I've found problems in my code with timings.

Two examples:

The fourth signal should go low before fifth signal and this cause errors on first and second signals that should go to low.

I have a huge timing delay in data changing when signal goes high. Would be good to reduce it.

I've never used timing costraints and I can't find any simple guide that tell me how to write an .sdc file like, for example, how to set mains clock costraints and how to write that "the fourth signal should go low before fifth signal". Since I need to solve just this problems please don't post me manuals with 200pages on timing costraints.

##### Super Moderator
Staff member
If you haven't used any timing constraints before then you've just been plain lucky that anything has worked prior to this.

First off READ the timing constraints guide for the FPGA vendor you are using. I know you don't want to be told that, but it is something you should do.

First off constrain the clock.

Code:
create_clock -period 10 -name my_clock -waveform {0.000 5.000} [get_pins my_clock_pin_name]

Beyond that the rest of your question needs code to understand what constraints apply to the situation. I'm not going to attempt guessing what the circuit looks like where your transfer goes wrong, but I suspect you've got some bad design practices going on in your design like some sort of gated clock and internally generated clock design.

#### TrickyDicky

This looks more like a design problem, not something you are going to fix with an sdc file.

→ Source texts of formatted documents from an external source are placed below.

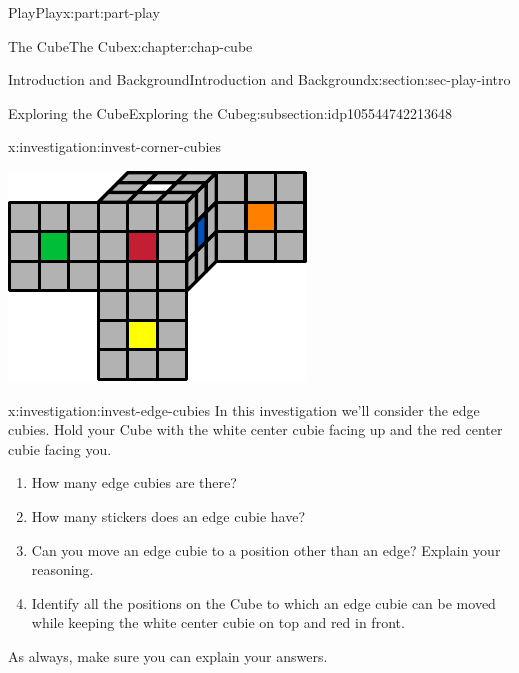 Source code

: \documentclass[oneside,10pt,]{book}
\numberwithin{equation}{section}
\begin{document}
\begin{partptx}{Play}{}{Play}{}{}{x:part:part-play}
\begin{chapterptx}{The Cube}{}{The Cube}{}{}{x:chapter:chap-cube}
\begin{sectionptx}{Introduction and Background}{}{Introduction and Background}{}{}{x:section:sec-play-intro}
\begin{subsectionptx}{Exploring the Cube}{}{Exploring the Cube}{}{}{g:subsection:idp105544742213648}
\begin{investigation}{}{x:investigation:invest-corner-cubies}
\begin{image}{0.25}{0.5}{0.25}
\includegraphics[width=\linewidth]{./images/moving_cubies.pdf}
\end{image}%
\end{investigation}%
\begin{investigation}{}{x:investigation:invest-edge-cubies}%
In this investigation we'll consider the edge cubies. Hold your Cube with the white center cubie facing up and the red center cubie facing you.%
\begin{enumerate}
\item{}How many edge cubies are there?%
\item{}How many stickers does an edge cubie have?%
\item{}Can you move an edge cubie to a position other than an edge? Explain your reasoning.%
\item{}Identify all the positions on the Cube to which an edge cubie can be moved while keeping the white center cubie on top and red in front.%
\end{enumerate}
As always, make sure you can explain your answers.%
\begin{image}{0.25}{0.5}{0.25}%

\end{image}
\end{investigation}
\end{subsectionptx}
\end{sectionptx}
\end{chapterptx}
\end{partptx}
\end{document}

And reading the manual is very important. We're not here to do your job for you.

#### Yaro

##### Newbie level 6
Since all blocks are driven by same clock GLA, when I use 50Mhz PLL I have this kind of error as you see above. When I try with 100Mhz, that is the frequency I should use, I have in addition this kind of error when I simulate compiled code:

** Warning: */IOPAD_TRI PULSE WIDTH High VIOLATION ON D;
#
# Expected := 5 ns; Observed := 4.959 ns; At : 68324.973 ns
# Time: 68324973 ps Iteration: 1 Instance: /testbench/Buff_0/\GLA_pad/U0/U0\

"create_clock -name {GLA} -period 10.000000 -waveform {0.000000 5.000000} PLLClock_0/Core:GLA"

But I've also 8 warnings on inferred clocks, why this since I use one clock source? In particular one tells "Found inferred clock Counter|NU_5_inferred_clock which controls 148 sequential elements. This clock has no specified timing constraint which may adversely impact design performance."

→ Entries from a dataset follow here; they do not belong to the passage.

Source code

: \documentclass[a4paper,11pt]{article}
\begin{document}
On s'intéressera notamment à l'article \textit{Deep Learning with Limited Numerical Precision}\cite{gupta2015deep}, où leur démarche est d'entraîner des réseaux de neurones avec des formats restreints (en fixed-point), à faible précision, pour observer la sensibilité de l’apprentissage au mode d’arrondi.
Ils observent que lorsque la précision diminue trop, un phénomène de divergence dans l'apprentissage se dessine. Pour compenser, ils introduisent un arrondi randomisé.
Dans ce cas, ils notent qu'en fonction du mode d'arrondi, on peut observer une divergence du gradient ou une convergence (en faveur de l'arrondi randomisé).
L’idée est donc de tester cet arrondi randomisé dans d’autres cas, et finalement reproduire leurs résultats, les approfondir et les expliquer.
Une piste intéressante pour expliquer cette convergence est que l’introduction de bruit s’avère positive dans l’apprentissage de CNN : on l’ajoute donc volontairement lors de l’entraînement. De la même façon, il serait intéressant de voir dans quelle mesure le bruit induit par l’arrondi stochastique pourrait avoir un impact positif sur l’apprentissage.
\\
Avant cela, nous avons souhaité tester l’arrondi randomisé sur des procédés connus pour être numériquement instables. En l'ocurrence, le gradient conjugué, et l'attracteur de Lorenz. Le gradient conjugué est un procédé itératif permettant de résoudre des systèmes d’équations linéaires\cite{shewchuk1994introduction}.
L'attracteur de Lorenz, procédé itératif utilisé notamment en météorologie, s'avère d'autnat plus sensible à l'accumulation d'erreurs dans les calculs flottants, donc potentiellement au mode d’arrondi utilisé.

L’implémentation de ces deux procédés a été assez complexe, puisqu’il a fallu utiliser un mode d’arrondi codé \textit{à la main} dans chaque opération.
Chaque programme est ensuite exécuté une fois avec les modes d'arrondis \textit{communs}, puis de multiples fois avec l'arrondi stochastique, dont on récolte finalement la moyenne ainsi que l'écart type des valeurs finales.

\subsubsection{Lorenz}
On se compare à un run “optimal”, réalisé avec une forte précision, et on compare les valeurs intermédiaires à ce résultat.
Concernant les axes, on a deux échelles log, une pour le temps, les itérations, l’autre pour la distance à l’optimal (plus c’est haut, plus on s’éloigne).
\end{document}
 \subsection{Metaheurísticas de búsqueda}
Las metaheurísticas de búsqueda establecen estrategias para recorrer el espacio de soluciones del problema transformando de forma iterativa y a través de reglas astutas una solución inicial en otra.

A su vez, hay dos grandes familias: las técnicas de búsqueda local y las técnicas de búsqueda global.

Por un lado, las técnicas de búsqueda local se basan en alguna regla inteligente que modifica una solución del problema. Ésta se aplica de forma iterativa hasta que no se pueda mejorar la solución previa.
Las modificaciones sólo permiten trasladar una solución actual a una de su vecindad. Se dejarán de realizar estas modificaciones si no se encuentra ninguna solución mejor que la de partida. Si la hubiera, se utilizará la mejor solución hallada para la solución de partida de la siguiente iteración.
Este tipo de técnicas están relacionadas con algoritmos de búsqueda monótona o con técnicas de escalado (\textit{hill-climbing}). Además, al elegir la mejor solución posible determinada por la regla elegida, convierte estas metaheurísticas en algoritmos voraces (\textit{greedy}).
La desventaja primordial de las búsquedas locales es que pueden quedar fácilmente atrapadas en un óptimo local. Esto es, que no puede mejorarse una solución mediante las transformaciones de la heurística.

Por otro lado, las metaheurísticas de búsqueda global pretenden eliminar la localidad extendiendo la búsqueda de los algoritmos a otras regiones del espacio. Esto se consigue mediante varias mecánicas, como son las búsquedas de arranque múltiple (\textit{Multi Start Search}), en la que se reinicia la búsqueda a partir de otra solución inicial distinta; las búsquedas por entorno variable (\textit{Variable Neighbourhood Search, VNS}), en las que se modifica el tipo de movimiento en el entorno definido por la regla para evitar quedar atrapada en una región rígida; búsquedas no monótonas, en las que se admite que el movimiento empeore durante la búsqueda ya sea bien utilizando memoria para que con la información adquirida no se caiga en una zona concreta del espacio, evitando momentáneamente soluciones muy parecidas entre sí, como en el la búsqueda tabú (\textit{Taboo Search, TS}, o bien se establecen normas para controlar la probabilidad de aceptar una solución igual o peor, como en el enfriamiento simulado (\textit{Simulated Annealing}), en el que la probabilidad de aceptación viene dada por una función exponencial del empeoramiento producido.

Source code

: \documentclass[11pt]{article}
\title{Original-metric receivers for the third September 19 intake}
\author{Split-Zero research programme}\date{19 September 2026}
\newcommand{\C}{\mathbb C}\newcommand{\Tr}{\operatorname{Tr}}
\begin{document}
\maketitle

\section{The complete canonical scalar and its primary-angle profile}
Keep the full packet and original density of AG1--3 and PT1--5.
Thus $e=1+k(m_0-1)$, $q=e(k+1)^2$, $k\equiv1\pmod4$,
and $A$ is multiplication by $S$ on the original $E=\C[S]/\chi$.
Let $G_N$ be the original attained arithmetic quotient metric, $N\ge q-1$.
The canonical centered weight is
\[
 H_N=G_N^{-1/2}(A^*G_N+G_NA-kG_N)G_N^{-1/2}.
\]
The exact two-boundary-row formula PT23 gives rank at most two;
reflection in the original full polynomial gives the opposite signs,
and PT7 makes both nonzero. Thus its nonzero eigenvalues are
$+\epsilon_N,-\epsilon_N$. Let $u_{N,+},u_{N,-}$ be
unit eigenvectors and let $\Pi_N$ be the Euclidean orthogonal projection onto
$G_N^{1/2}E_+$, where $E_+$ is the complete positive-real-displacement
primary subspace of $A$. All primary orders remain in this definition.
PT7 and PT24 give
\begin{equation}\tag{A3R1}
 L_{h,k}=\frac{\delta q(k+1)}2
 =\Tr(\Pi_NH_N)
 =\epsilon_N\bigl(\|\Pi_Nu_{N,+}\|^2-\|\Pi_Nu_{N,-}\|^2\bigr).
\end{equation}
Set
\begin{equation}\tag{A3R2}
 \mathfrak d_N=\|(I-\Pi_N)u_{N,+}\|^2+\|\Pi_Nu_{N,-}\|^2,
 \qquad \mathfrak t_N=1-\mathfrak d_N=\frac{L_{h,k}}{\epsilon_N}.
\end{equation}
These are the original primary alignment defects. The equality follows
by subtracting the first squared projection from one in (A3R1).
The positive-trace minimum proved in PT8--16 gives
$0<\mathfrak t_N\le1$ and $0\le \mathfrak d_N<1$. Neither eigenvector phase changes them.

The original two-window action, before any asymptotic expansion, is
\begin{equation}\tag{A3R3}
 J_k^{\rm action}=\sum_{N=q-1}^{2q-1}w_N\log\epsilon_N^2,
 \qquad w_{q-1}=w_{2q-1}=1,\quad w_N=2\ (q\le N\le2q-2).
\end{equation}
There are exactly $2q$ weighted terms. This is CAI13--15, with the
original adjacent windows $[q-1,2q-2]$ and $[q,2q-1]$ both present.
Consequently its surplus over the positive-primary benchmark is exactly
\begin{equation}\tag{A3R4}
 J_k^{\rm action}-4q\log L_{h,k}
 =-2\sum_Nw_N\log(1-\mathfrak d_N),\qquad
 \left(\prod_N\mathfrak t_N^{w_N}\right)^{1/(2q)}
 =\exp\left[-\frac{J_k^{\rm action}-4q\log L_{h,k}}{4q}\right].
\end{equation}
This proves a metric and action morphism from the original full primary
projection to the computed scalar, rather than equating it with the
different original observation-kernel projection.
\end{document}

Another warning I have that is related to the fourth signal is this "Latch generated from process for signal EN; possible missing assignment in an if or case statement."

This are warning I thinks are related to above timing delays.

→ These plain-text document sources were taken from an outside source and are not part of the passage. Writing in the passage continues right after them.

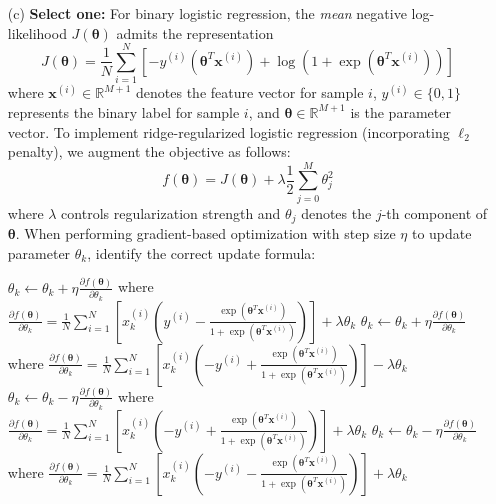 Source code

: \documentclass[11pt,addpoints,answers]{exam}
\newcommand{\xv}{\mathbf{x}}
\newcommand{\thetav}{\boldsymbol{\theta}}
\newcommand{\sone}{\textbf{Select one: }}
\begin{document}
\begin{enumerate}
\begin{enumerate}[label=\alph*), itemsep=10pt]
			
			
			\vspace*{1.2cm}
			
			\item[(c)] \sone For binary logistic regression, the \emph{mean} negative log-likelihood $J(\thetav)$ admits the representation
			$$J(\thetav) = \frac{1}{N}\sum_{i=1}^N  \left[-y^{(i)}\left(\thetav^T \xv^{\left(i\right)}\right)+\log\left(1+\exp(\thetav^T \xv^{\left(i\right)})\right)\right]$$
			where $\xv^{(i)}\in \mathbb{R}^{M+1}$ denotes the feature vector for sample $i$, $y^{(i)}\in\{0, 1\}$ represents the binary label for sample $i$, and $\thetav\in\mathbb{R}^{M+1}$ is the parameter vector. To implement ridge-regularized logistic regression (incorporating $\ell_2$ penalty), we augment the objective as follows:
			$$ f(\thetav) = J(\thetav) + \lambda \frac{1}{2}\sum_{j=0}^M \theta_j^2$$
			where $\lambda$ controls regularization strength and $\theta_j$ denotes the $j$-th component of $\thetav$. When performing gradient-based optimization with step size $\eta$ to update parameter $\theta_k$, identify the correct update formula:
			
			\begin{checkboxes}
				\checkboxchar{$\Box$} \checkedchar{$\blacksquare$}
				\choice 
				$\theta_k\leftarrow \theta_k + \eta \frac{\partial f(\thetav)}{\partial \theta_k}$ where 
				$ \frac{\partial f(\thetav)}{\partial \theta_k}=\frac{1}{N}\sum_{i=1}^N \left[x^{(i)}_k\left(y^{(i)} -\frac{\exp(\thetav^T \xv^{(i)})}{1+\exp(\thetav^T \xv^{(i)})} \right)\right]+\lambda \theta_k$
				\choice 
				$\theta_k\leftarrow \theta_k + \eta \frac{\partial f(\thetav)}{\partial \theta_k}$ where 
				$ \frac{\partial f(\thetav)}{\partial \theta_k}=\frac{1}{N}\sum_{i=1}^N \left[x^{(i)}_k\left(-y^{(i)} +\frac{\exp(\thetav^T \xv^{(i)})}{1+\exp(\thetav^T \xv^{(i)})} \right)\right]-\lambda \theta_k$
				\CorrectChoice
				$\theta_k\leftarrow \theta_k - \eta \frac{\partial f(\thetav)}{\partial \theta_k}$ where 
				$ \frac{\partial f(\thetav)}{\partial \theta_k}=\frac{1}{N}\sum_{i=1}^N \left[x^{(i)}_k\left(-y^{(i)} +\frac{\exp(\thetav^T \xv^{(i)})}{1+\exp(\thetav^T \xv^{(i)})} \right)\right]+\lambda \theta_k$
				\choice
				$\theta_k\leftarrow \theta_k - \eta \frac{\partial f(\thetav)}{\partial \theta_k}$ where 
				$ \frac{\partial f(\thetav)}{\partial \theta_k}=\frac{1}{N}\sum_{i=1}^N \left[x^{(i)}_k\left(-y^{(i)} -\frac{\exp(\thetav^T \xv^{(i)})}{1+\exp(\thetav^T \xv^{(i)})} \right)\right]+\lambda \theta_k$
			\end{checkboxes}
			

\end{enumerate}
\end{enumerate}
\end{document}
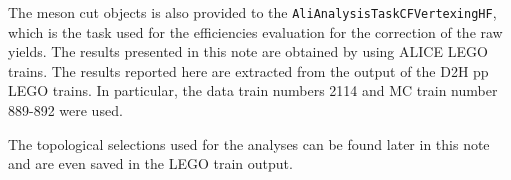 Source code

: The \Dstar meson cut objects is also provided to the \texttt{AliAnalysisTaskCFVertexingHF}, which is the task used for the efficiencies evaluation for the correction of the raw yields. The results presented in this note are obtained by using ALICE LEGO trains. The results reported here are extracted from the output of the D2H pp LEGO trains. In particular, the data train numbers 2114 and MC train number 889-892 were used.

The topological selections used for the analyses can be found later in this note and are even saved in the LEGO train output.
\newpage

- This problems are solvible by timing constraints or by correcting code?
- Is possible to solve this problems by setting timing costraints without change code?

##### Super Moderator
Staff member
But I've also 8 warnings on inferred clocks, why this since I use one clock source? In particular one tells "Found inferred clock Counter|NU_5_inferred_clock which controls 148 sequential elements. This clock has no specified timing constraint which may adversely impact design performance."
Like I said in post #2 you are probably using gated clocks and/or clocks generated from counters. Both of these are a bad practice in FPGAs. You should use clock enables and multi-cycle constraints.

Yaro said:
Another warning I have that is related to the fourth signal is this "Latch generated from process for signal EN; possible missing assignment in an if or case statement."
This means you didn't do a very good job of coding your combinational code, you probably left out assignments to some of the signals in part of your if-else branches, which requires a latch to implement the circuit.

Yaro said:
- This problems are solvible by timing constraints or by correcting code?
- Is possible to solve this problems by setting timing costraints without change code?
GIGO, garbage (code) in, garbage (results) out.
You need to fix your code, otherwise all you are doing is trying to push a cooked noodle around (i.e. you'll be spending weeks adding timing constraints (max delay constraints) trying to fix each new place it breaks. Note increasing the number of timing constraints has direct impact on the run times for implementation of a design.